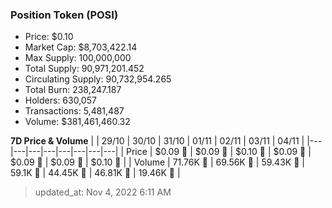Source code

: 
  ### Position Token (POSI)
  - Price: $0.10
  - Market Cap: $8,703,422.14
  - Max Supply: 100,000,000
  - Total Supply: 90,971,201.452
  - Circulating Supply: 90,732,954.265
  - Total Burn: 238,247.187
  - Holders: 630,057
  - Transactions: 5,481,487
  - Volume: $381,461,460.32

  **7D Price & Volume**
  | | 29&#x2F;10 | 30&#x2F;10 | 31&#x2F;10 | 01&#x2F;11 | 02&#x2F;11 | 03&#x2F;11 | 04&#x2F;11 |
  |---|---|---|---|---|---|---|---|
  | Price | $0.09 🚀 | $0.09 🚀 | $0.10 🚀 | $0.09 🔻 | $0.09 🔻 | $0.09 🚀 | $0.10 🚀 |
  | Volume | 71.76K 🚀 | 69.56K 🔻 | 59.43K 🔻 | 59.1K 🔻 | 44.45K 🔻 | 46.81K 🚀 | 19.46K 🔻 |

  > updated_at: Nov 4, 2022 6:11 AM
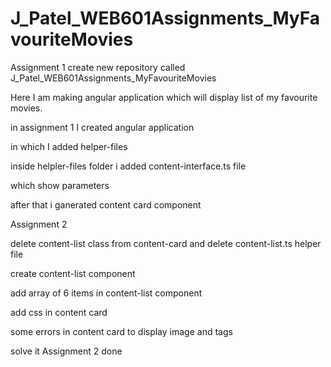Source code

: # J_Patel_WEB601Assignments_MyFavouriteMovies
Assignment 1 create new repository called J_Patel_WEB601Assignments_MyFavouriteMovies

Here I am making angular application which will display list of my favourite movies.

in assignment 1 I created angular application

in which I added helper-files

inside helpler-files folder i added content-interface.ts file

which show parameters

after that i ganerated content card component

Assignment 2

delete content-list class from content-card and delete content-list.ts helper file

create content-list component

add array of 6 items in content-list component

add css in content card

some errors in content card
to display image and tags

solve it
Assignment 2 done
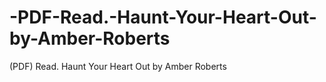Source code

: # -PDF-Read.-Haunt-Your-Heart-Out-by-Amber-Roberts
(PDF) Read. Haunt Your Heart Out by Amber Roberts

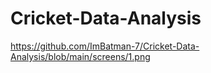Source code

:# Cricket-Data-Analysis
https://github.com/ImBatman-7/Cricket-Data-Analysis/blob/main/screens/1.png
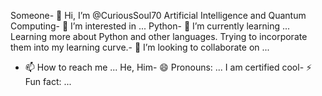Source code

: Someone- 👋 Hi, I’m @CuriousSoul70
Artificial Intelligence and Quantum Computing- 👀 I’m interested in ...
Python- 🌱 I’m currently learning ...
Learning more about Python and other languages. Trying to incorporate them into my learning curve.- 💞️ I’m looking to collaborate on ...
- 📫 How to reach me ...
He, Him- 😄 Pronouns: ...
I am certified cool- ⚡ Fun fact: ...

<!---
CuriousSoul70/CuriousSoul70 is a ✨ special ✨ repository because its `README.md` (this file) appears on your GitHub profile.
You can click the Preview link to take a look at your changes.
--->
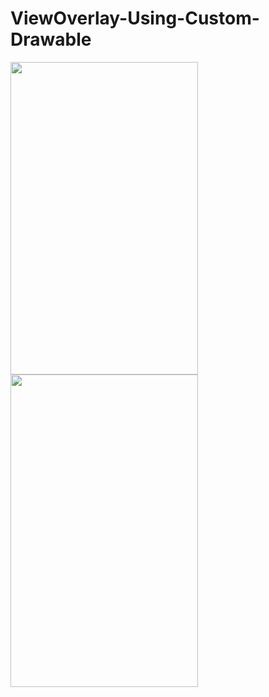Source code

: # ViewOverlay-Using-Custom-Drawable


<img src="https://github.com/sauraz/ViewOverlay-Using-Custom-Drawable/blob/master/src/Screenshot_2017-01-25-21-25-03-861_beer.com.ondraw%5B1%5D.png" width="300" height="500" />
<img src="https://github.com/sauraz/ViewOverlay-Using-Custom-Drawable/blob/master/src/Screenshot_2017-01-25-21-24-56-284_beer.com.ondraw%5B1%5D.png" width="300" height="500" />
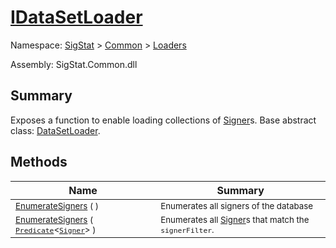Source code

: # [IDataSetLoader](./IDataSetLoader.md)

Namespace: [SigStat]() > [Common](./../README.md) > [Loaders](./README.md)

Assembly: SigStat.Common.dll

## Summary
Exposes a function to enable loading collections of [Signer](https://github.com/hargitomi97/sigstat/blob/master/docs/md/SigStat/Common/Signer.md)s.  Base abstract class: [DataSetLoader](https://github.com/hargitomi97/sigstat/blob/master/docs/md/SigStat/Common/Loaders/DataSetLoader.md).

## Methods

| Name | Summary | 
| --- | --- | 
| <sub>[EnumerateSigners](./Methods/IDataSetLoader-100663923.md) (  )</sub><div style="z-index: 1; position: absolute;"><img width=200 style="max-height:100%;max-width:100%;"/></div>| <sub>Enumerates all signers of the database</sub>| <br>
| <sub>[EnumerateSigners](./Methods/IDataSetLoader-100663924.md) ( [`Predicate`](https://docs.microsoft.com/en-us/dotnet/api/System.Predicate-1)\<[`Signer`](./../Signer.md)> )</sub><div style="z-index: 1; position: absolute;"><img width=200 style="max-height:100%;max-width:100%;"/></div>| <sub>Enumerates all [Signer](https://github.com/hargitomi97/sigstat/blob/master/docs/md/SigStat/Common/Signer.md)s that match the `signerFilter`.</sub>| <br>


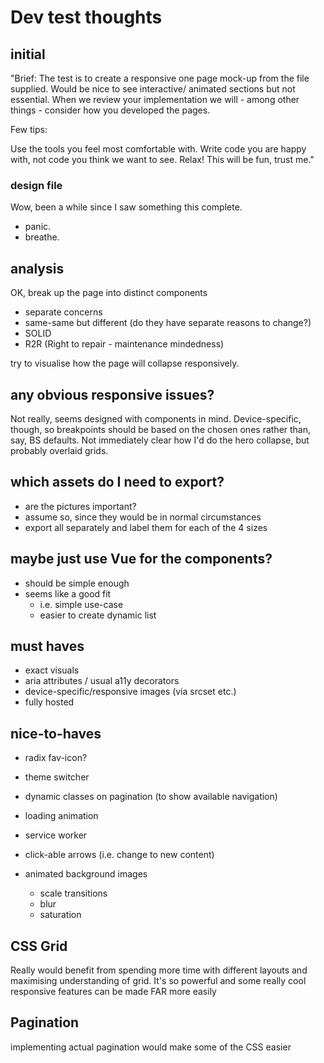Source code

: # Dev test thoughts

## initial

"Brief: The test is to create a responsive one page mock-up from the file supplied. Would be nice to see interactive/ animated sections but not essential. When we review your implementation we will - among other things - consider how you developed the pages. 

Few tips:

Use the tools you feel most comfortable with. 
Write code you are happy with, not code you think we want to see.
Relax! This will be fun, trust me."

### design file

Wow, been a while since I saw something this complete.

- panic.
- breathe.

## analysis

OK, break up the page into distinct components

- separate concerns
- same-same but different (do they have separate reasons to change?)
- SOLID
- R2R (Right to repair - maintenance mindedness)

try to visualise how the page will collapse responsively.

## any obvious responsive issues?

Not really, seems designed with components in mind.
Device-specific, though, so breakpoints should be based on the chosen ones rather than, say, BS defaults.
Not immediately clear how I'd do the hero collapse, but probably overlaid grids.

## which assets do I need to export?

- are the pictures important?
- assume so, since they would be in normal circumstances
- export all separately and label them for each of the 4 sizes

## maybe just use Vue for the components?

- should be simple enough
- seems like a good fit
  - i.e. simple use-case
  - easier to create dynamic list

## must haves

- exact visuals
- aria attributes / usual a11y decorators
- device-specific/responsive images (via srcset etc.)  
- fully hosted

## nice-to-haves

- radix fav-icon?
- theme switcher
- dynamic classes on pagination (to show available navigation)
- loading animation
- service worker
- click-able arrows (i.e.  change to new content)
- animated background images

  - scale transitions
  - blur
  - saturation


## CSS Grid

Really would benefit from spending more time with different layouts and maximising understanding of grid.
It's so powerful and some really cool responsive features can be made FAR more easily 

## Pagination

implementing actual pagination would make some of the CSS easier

§ ASSIGNMENT:
Apart from the images, the entries above must be returned without alteration.

§ EXERCISE ANSWER:
Source code

: 
  ### Position Token (POSI)
  - Price: $0.10
  - Market Cap: $8,703,422.14
  - Max Supply: 100,000,000
  - Total Supply: 90,971,201.452
  - Circulating Supply: 90,732,954.265
  - Total Burn: 238,247.187
  - Holders: 630,057
  - Transactions: 5,481,487
  - Volume: $381,461,460.32

  **7D Price & Volume**
  | | 29&#x2F;10 | 30&#x2F;10 | 31&#x2F;10 | 01&#x2F;11 | 02&#x2F;11 | 03&#x2F;11 | 04&#x2F;11 |
  |---|---|---|---|---|---|---|---|
  | Price | $0.09 🚀 | $0.09 🚀 | $0.10 🚀 | $0.09 🔻 | $0.09 🔻 | $0.09 🚀 | $0.10 🚀 |
  | Volume | 71.76K 🚀 | 69.56K 🔻 | 59.43K 🔻 | 59.1K 🔻 | 44.45K 🔻 | 46.81K 🚀 | 19.46K 🔻 |

  > updated_at: Nov 4, 2022 6:11 AM
Source code

: # J_Patel_WEB601Assignments_MyFavouriteMovies
Assignment 1 create new repository called J_Patel_WEB601Assignments_MyFavouriteMovies

Here I am making angular application which will display list of my favourite movies.

in assignment 1 I created angular application

in which I added helper-files

inside helpler-files folder i added content-interface.ts file

which show parameters

after that i ganerated content card component

Assignment 2

delete content-list class from content-card and delete content-list.ts helper file

create content-list component

add array of 6 items in content-list component

add css in content card

some errors in content card
to display image and tags

solve it
Assignment 2 done
Source code

: # -PDF-Read.-Haunt-Your-Heart-Out-by-Amber-Roberts
(PDF) Read. Haunt Your Heart Out by Amber Roberts

Source code

:# Cricket-Data-Analysis
https://github.com/ImBatman-7/Cricket-Data-Analysis/blob/main/screens/1.png
Source code

: Someone- 👋 Hi, I’m @CuriousSoul70
Artificial Intelligence and Quantum Computing- 👀 I’m interested in ...
Python- 🌱 I’m currently learning ...
Learning more about Python and other languages. Trying to incorporate them into my learning curve.- 💞️ I’m looking to collaborate on ...
- 📫 How to reach me ...
He, Him- 😄 Pronouns: ...
I am certified cool- ⚡ Fun fact: ...

<!---
CuriousSoul70/CuriousSoul70 is a ✨ special ✨ repository because its `README.md` (this file) appears on your GitHub profile.
You can click the Preview link to take a look at your changes.
--->
Source code

: # ViewOverlay-Using-Custom-Drawable


<img src="https://github.com/sauraz/ViewOverlay-Using-Custom-Drawable/blob/master/src/Screenshot_2017-01-25-21-25-03-861_beer.com.ondraw%5B1%5D.png" width="300" height="500" />
<img src="https://github.com/sauraz/ViewOverlay-Using-Custom-Drawable/blob/master/src/Screenshot_2017-01-25-21-24-56-284_beer.com.ondraw%5B1%5D.png" width="300" height="500" />
Source code

: # [IDataSetLoader](./IDataSetLoader.md)

Namespace: [SigStat]() > [Common](./../README.md) > [Loaders](./README.md)

Assembly: SigStat.Common.dll

## Summary
Exposes a function to enable loading collections of [Signer](https://github.com/hargitomi97/sigstat/blob/master/docs/md/SigStat/Common/Signer.md)s.  Base abstract class: [DataSetLoader](https://github.com/hargitomi97/sigstat/blob/master/docs/md/SigStat/Common/Loaders/DataSetLoader.md).

## Methods

| Name | Summary | 
| --- | --- | 
| <sub>[EnumerateSigners](./Methods/IDataSetLoader-100663923.md) (  )</sub><div style="z-index: 1; position: absolute;"><img width=200 style="max-height:100%;max-width:100%;"/></div>| <sub>Enumerates all signers of the database</sub>| <br>
| <sub>[EnumerateSigners](./Methods/IDataSetLoader-100663924.md) ( [`Predicate`](https://docs.microsoft.com/en-us/dotnet/api/System.Predicate-1)\<[`Signer`](./../Signer.md)> )</sub><div style="z-index: 1; position: absolute;"><img width=200 style="max-height:100%;max-width:100%;"/></div>| <sub>Enumerates all [Signer](https://github.com/hargitomi97/sigstat/blob/master/docs/md/SigStat/Common/Signer.md)s that match the `signerFilter`.</sub>| <br>


Source code

: # Dev test thoughts

## initial

"Brief: The test is to create a responsive one page mock-up from the file supplied. Would be nice to see interactive/ animated sections but not essential. When we review your implementation we will - among other things - consider how you developed the pages. 

Few tips:

Use the tools you feel most comfortable with. 
Write code you are happy with, not code you think we want to see.
Relax! This will be fun, trust me."

### design file

Wow, been a while since I saw something this complete.

- panic.
- breathe.

## analysis

OK, break up the page into distinct components

- separate concerns
- same-same but different (do they have separate reasons to change?)
- SOLID
- R2R (Right to repair - maintenance mindedness)

try to visualise how the page will collapse responsively.

## any obvious responsive issues?

Not really, seems designed with components in mind.
Device-specific, though, so breakpoints should be based on the chosen ones rather than, say, BS defaults.
Not immediately clear how I'd do the hero collapse, but probably overlaid grids.

## which assets do I need to export?

- are the pictures important?
- assume so, since they would be in normal circumstances
- export all separately and label them for each of the 4 sizes

## maybe just use Vue for the components?

- should be simple enough
- seems like a good fit
  - i.e. simple use-case
  - easier to create dynamic list

## must haves

- exact visuals
- aria attributes / usual a11y decorators
- device-specific/responsive images (via srcset etc.)  
- fully hosted

## nice-to-haves

- radix fav-icon?
- theme switcher
- dynamic classes on pagination (to show available navigation)
- loading animation
- service worker
- click-able arrows (i.e.  change to new content)
- animated background images

  - scale transitions
  - blur
  - saturation


## CSS Grid

Really would benefit from spending more time with different layouts and maximising understanding of grid.
It's so powerful and some really cool responsive features can be made FAR more easily 

## Pagination

implementing actual pagination would make some of the CSS easier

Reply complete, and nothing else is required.